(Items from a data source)
BEGIN
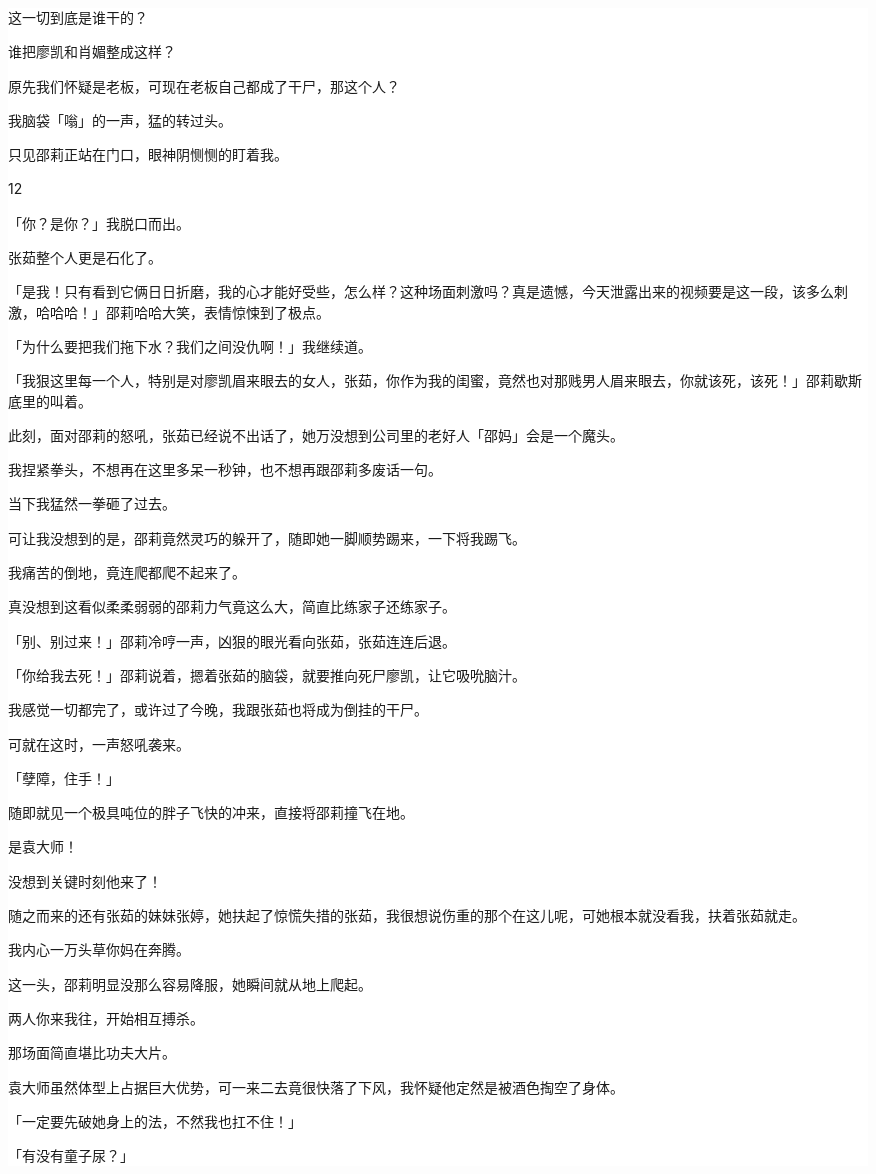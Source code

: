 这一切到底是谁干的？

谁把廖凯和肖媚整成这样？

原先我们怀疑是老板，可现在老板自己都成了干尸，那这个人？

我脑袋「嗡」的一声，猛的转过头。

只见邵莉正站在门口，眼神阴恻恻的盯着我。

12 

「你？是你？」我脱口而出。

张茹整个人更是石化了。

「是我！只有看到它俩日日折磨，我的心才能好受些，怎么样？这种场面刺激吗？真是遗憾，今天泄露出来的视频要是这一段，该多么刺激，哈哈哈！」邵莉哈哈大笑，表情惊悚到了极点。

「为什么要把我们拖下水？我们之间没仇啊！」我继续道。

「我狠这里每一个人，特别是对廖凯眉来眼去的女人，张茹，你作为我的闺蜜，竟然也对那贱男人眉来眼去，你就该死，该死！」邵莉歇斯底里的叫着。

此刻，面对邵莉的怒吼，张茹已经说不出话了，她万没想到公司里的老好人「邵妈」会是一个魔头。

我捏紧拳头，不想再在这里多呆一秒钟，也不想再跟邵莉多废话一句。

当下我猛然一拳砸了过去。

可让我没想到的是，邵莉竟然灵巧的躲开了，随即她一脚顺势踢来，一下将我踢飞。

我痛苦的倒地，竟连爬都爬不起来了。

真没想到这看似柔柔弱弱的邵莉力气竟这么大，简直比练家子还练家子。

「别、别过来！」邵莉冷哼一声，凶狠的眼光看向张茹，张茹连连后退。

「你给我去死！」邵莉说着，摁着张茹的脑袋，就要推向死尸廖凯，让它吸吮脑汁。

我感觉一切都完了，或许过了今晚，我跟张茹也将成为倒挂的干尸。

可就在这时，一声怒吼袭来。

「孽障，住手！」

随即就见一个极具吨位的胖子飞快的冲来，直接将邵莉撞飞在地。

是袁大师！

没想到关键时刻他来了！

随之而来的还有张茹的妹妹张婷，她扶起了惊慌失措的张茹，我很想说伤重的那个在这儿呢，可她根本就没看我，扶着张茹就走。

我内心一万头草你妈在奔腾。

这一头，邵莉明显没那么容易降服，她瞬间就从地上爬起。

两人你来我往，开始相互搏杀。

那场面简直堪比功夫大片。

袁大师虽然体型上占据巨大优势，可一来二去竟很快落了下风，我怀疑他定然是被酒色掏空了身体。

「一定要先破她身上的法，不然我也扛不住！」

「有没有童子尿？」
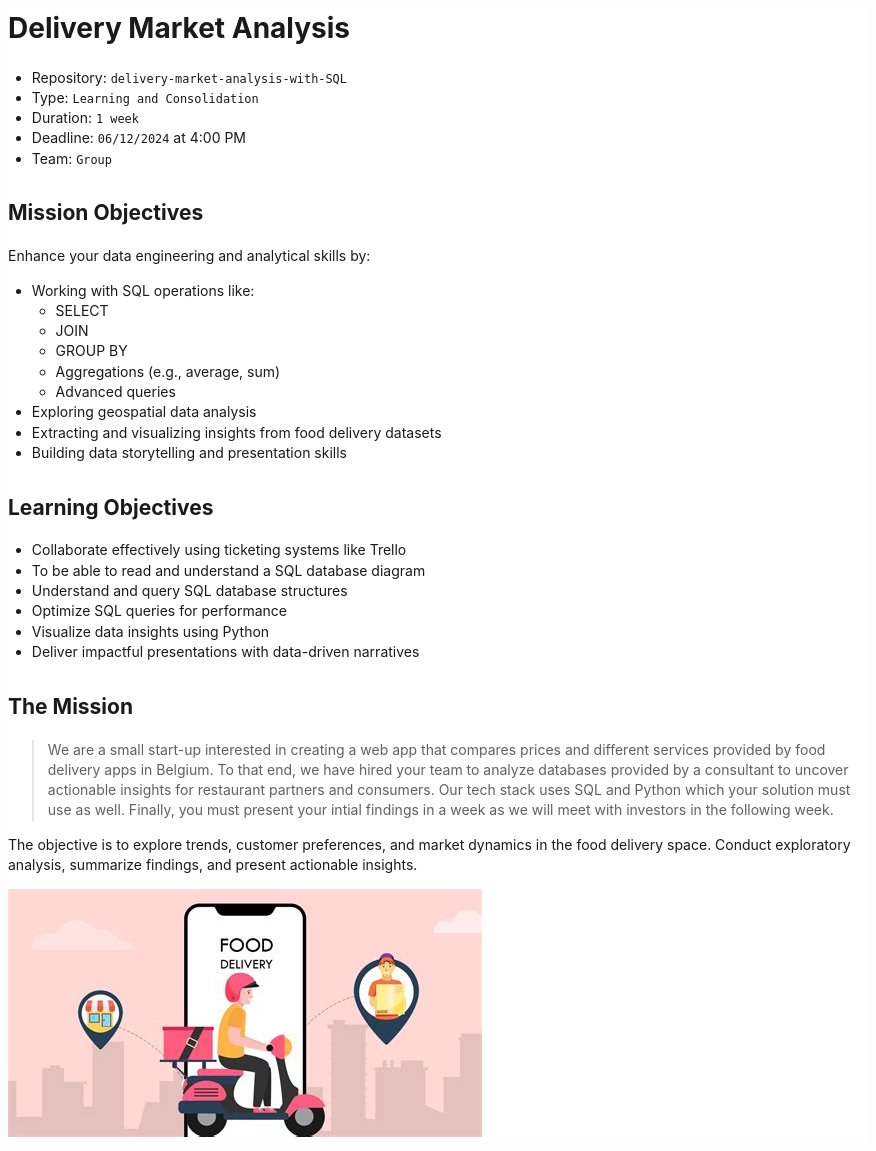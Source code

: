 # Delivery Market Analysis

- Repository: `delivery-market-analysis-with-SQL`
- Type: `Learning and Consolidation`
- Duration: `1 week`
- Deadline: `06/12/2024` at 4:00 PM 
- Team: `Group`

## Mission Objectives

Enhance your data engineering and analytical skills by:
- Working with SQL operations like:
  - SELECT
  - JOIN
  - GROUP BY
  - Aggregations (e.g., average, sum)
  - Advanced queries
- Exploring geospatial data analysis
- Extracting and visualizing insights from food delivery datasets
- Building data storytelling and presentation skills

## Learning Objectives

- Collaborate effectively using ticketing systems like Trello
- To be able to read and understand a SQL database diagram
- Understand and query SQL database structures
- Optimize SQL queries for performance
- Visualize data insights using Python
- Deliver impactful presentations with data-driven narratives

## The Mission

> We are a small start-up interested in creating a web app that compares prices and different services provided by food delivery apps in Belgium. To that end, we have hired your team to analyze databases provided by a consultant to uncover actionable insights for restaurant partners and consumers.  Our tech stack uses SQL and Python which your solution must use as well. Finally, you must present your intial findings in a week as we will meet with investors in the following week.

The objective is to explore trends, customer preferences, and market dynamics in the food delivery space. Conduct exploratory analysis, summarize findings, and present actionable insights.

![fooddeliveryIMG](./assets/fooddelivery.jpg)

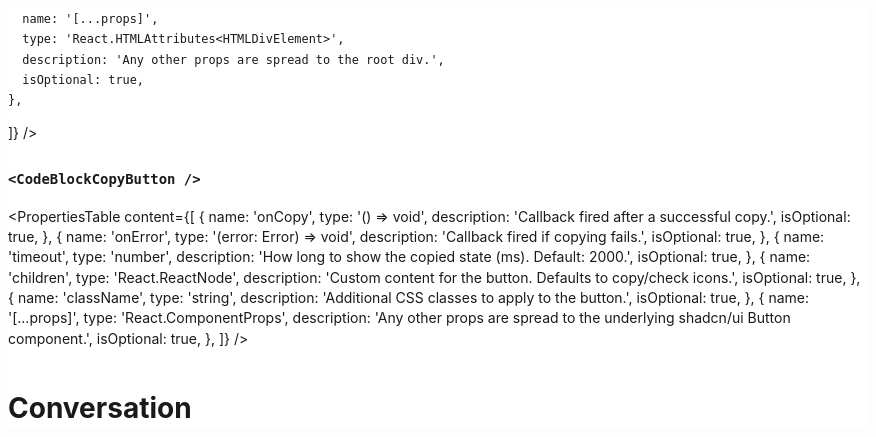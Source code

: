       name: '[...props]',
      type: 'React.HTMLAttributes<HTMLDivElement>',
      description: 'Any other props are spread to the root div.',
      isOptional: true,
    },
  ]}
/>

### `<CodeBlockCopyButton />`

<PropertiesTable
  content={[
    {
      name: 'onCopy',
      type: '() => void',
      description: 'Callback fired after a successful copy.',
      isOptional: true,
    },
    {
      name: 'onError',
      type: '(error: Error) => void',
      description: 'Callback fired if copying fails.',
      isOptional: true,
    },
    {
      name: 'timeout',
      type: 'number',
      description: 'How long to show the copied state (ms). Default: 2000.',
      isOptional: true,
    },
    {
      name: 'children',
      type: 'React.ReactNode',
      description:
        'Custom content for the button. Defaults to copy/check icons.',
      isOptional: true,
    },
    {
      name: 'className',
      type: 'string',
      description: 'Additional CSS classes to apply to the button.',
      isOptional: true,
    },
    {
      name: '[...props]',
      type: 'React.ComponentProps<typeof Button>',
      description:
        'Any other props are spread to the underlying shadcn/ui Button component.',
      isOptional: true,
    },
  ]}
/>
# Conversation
END
BEGIN
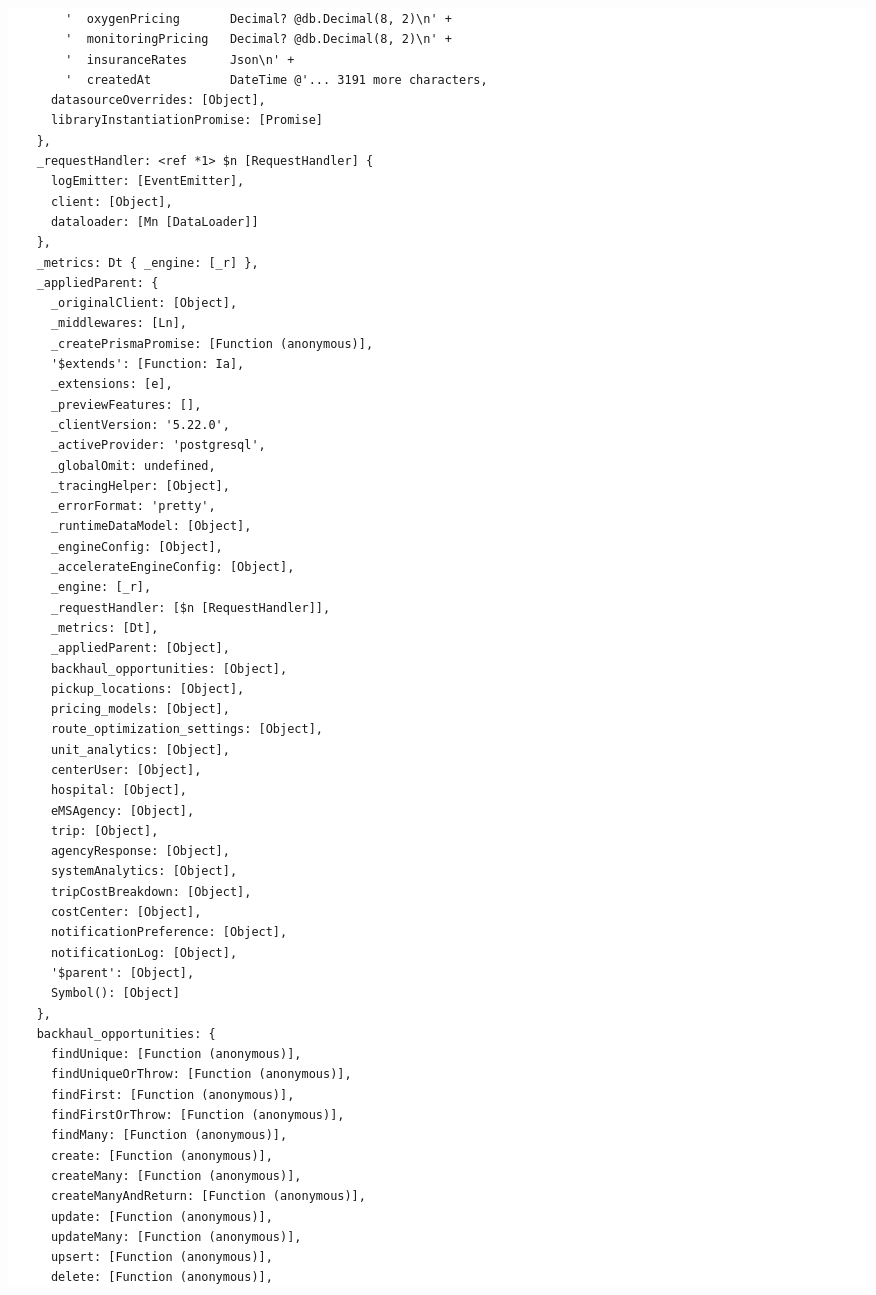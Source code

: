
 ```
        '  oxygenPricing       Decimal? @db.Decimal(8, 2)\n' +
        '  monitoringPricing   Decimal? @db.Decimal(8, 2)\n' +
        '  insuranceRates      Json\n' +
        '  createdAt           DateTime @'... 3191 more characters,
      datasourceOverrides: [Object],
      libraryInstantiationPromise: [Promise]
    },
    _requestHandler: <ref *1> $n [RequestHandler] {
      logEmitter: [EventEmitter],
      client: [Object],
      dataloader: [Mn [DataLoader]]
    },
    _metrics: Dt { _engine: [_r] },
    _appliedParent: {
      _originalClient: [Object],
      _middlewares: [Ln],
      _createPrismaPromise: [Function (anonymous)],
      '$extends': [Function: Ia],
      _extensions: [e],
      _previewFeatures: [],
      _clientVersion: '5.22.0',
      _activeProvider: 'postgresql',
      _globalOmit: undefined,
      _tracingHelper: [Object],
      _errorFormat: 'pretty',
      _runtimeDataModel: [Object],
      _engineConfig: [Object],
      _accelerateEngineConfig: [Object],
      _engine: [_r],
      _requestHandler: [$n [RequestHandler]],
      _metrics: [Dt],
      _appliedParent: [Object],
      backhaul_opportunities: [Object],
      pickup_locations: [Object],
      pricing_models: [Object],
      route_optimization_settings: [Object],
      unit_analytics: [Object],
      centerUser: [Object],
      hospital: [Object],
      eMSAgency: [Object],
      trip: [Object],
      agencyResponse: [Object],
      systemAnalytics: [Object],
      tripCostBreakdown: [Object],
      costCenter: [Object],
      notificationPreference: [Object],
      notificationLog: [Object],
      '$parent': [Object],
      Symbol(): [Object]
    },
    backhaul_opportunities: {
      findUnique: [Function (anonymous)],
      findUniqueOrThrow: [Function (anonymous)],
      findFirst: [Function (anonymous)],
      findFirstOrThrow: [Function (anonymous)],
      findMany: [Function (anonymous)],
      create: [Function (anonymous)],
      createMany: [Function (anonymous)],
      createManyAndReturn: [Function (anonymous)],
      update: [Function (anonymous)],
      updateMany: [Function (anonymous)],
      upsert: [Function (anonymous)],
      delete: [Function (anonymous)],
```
END
BEGIN
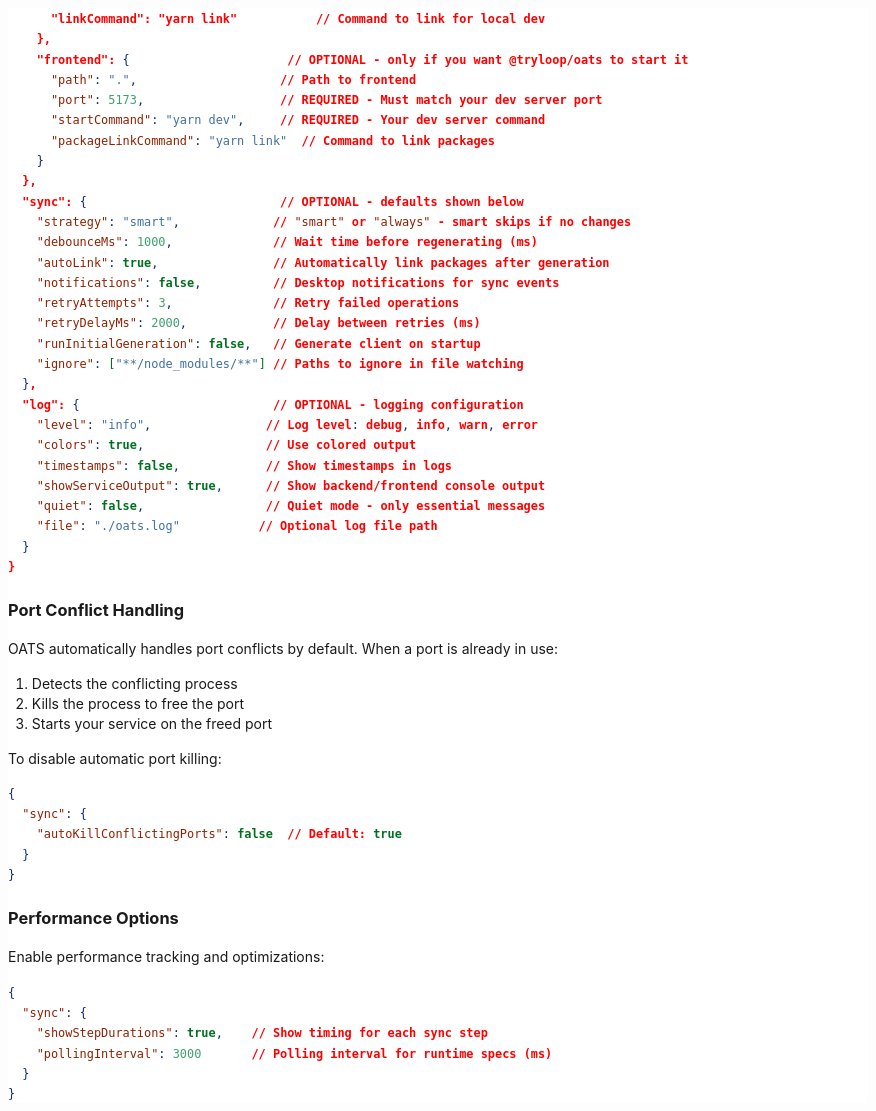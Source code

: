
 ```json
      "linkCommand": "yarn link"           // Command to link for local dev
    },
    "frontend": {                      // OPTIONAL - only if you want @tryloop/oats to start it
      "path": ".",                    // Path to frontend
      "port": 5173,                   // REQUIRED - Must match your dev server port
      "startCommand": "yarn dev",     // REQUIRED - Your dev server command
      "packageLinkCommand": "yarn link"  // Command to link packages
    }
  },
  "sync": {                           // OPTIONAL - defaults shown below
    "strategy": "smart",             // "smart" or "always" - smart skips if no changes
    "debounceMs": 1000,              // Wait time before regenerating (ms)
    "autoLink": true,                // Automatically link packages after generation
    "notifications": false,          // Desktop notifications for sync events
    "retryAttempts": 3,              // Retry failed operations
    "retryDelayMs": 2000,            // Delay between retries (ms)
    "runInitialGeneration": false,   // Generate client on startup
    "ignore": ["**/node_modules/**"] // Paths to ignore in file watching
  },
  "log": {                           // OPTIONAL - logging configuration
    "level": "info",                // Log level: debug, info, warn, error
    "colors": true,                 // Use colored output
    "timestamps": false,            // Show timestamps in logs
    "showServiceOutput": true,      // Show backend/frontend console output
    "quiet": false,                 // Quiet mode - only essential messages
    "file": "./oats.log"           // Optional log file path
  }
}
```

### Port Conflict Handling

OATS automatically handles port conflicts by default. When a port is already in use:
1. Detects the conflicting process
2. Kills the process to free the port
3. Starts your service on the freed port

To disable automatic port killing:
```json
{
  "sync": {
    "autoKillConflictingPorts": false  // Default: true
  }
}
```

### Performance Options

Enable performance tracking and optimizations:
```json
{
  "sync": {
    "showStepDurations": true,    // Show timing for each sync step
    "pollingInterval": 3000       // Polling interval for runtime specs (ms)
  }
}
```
END
## Assignment
In the records, find every line that has the string "Learning" and copy it.

## The answer
- Type: `Learning and Consolidation`
## Learning Objectives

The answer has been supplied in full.